Congressman Anthony Weiner bounded into a DJ booth at a fashionable Lower East Side bar one recent Wednesday night, grabbed the microphone with his left hand and unleashed his inner Borscht Belt.
“Every single moment that we are stroking our beards and gazing at our navel and thinking about the world we’d like to be and singing ‘Kumbaya’ is another day we’re not punching Bill O’Reilly in the nose.”
“I follow Twitter for the Tea Party and just show up to fuck with them,” he said. The crowd of 20-somethings crowed.
“No, I don’t actually do that. I just sit at my desk and they send me talcum powder every couple of weeks.”
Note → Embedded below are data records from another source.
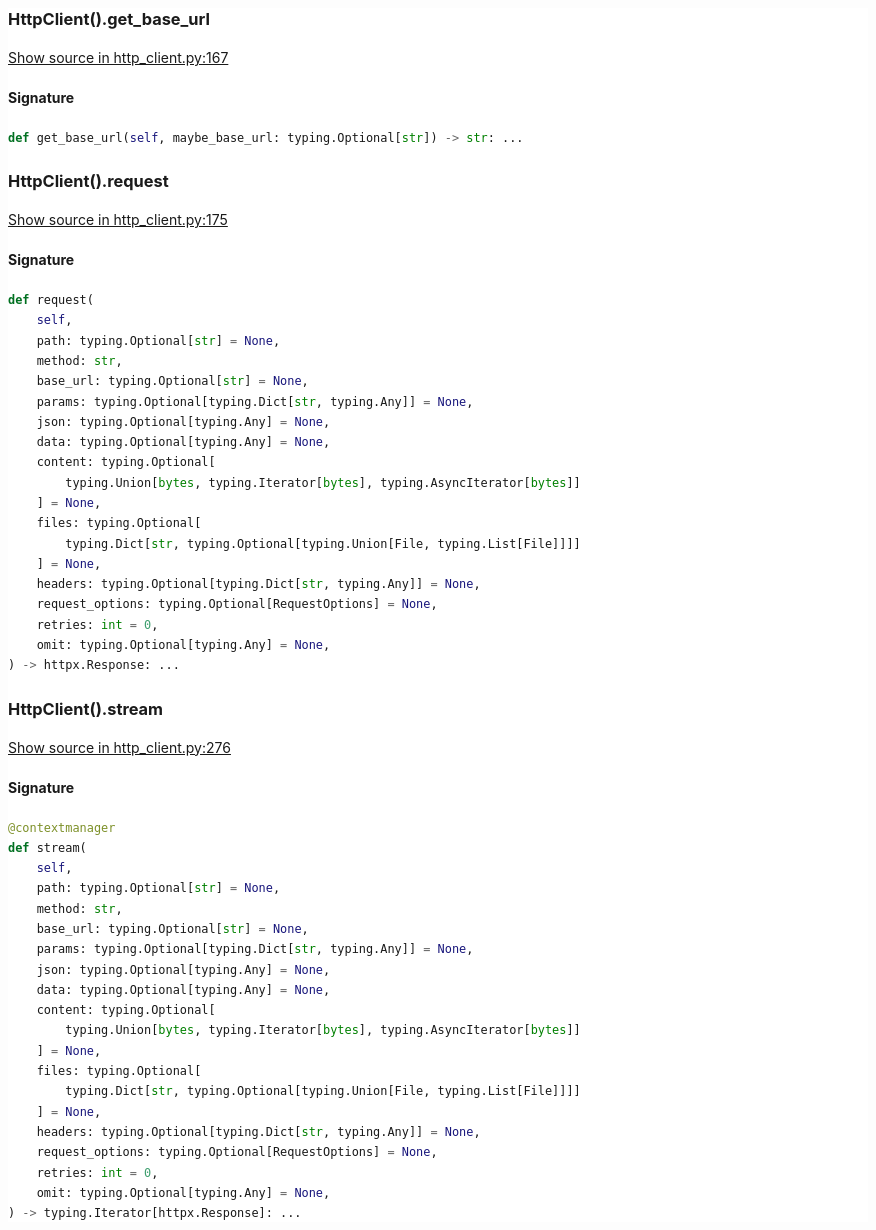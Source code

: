 ### HttpClient().get_base_url

[Show source in http_client.py:167](../../../../../../../julep/api/core/http_client.py#L167)

#### Signature

```python
def get_base_url(self, maybe_base_url: typing.Optional[str]) -> str: ...
```

### HttpClient().request

[Show source in http_client.py:175](../../../../../../../julep/api/core/http_client.py#L175)

#### Signature

```python
def request(
    self,
    path: typing.Optional[str] = None,
    method: str,
    base_url: typing.Optional[str] = None,
    params: typing.Optional[typing.Dict[str, typing.Any]] = None,
    json: typing.Optional[typing.Any] = None,
    data: typing.Optional[typing.Any] = None,
    content: typing.Optional[
        typing.Union[bytes, typing.Iterator[bytes], typing.AsyncIterator[bytes]]
    ] = None,
    files: typing.Optional[
        typing.Dict[str, typing.Optional[typing.Union[File, typing.List[File]]]]
    ] = None,
    headers: typing.Optional[typing.Dict[str, typing.Any]] = None,
    request_options: typing.Optional[RequestOptions] = None,
    retries: int = 0,
    omit: typing.Optional[typing.Any] = None,
) -> httpx.Response: ...
```

### HttpClient().stream

[Show source in http_client.py:276](../../../../../../../julep/api/core/http_client.py#L276)

#### Signature

```python
@contextmanager
def stream(
    self,
    path: typing.Optional[str] = None,
    method: str,
    base_url: typing.Optional[str] = None,
    params: typing.Optional[typing.Dict[str, typing.Any]] = None,
    json: typing.Optional[typing.Any] = None,
    data: typing.Optional[typing.Any] = None,
    content: typing.Optional[
        typing.Union[bytes, typing.Iterator[bytes], typing.AsyncIterator[bytes]]
    ] = None,
    files: typing.Optional[
        typing.Dict[str, typing.Optional[typing.Union[File, typing.List[File]]]]
    ] = None,
    headers: typing.Optional[typing.Dict[str, typing.Any]] = None,
    request_options: typing.Optional[RequestOptions] = None,
    retries: int = 0,
    omit: typing.Optional[typing.Any] = None,
) -> typing.Iterator[httpx.Response]: ...
```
He was only half-joking. On Thursday, March 25, an envelope of white powder (which ultimately proved harmless) arrived at Congressman Weiner’s district office in Kew Gardens. Given Mr. Weiner’s prominence in the health care debate, and the sometimes violent leanings of those opposed to health care reform, Mr. Weiner is an obvious target. He has, perhaps more than any fellow member of Congress, used health care as a springboard to launch himself into the center of the roiling national argument. And he’s done so not by abandoning his New York shtick, but rather by capitalizing on it. That he could capitalize on it is a testament to a media with a growing appetite for eyebrow-raising commentary and a shortage of left-leaning sources to provide it.
“He’s found the formula to capture television attention, and also to send the message that upward mobility is on his mind,” said pollster John Zogby. A formula that has sent him, in Mr. Zogby’s words, into the “very top tier” of visibility for a congressman, among the top “10 or a dozen.”
Anthony Weiner has long been an aggressive, filter-no-vulgarities New Yorker, with a penchant for performance and a physique made for the caricaturist’s pen—long and stringy, narrow shoulders, an ostrich neck, Vulcan ears, a nasal voice that, close your eyes, could stand in for Woody Allen’s.
He was elected to his former boss Chuck Schumer’s old Congressional seat in 1998, in a four-way primary that he won by less than 500 votes. Even then, he was a presshound. C-SPAN followed him around during freshman orientation. The resulting Road to the Capitol episode features Mr. Weiner, looking like a precocious debate team captain, trying to find his way past the locked doors of the Rayburn House office building, and then talking incessantly with Congressional staffers about the politics of scoring good office space.
In 2005, Mr. Weiner ran for mayor and lost. He almost ran again in 2009, but dropped the idea after Mayor Bloomberg overturned term limits. All the while, his personality has been consistently outsize, sometimes grating and always unignorable. Today, he is one of the most formidable undeclared future Democratic candidates for … something. As such, he has every incentive to raise his numbers citywide, and to form a national following of liberal donors across the country.
So is his newfound national prominence strategic? Or has the national media merely caught on to the entertaining phenomenon that is the Anthony Weiner Show?
“You know, when I introduced myself outside of my district when running for mayor in 2005, much of the commentary was ‘sharp-tongued,’ ‘funny,’ ‘irreverent,’” said Mr. Weiner in an interview at the Kingsborough Community College cafeteria. “This is kind of who I am. It’s kind of always been who I am, I think.”
“He’s a Brooklyn boy,” agreed political consultant George Arzt. “He’s a street kid who has always been a little bit edgy.
One episode from Mr. Weiner’s past is frequently held up as emblematic of his pugilist ways.
The date is August 29, 2006. Mr. Weiner has left a Park Slope meeting during which his Congressional pal, the late John Murtha, endorsed his would-be Congressional pal, Yvette Clarke. It’s dark outside, and Mr. Weiner is surrounded by supporters of Ms. Clarke’s opponent, Chris Owens. Rather than shy away, Mr. Weiner jumps into the scrum. Politico’s Ben Smith, then at the Daily News, captures it on camera:
“This is a campaign! Hey, guys, this is a campaign,” says Mr. Weiner, his voice rising to a good-humored whine. “You want Chris Owens to win. He’s not. Yvette’s going to win. But it’s great that you’re out here doing this.”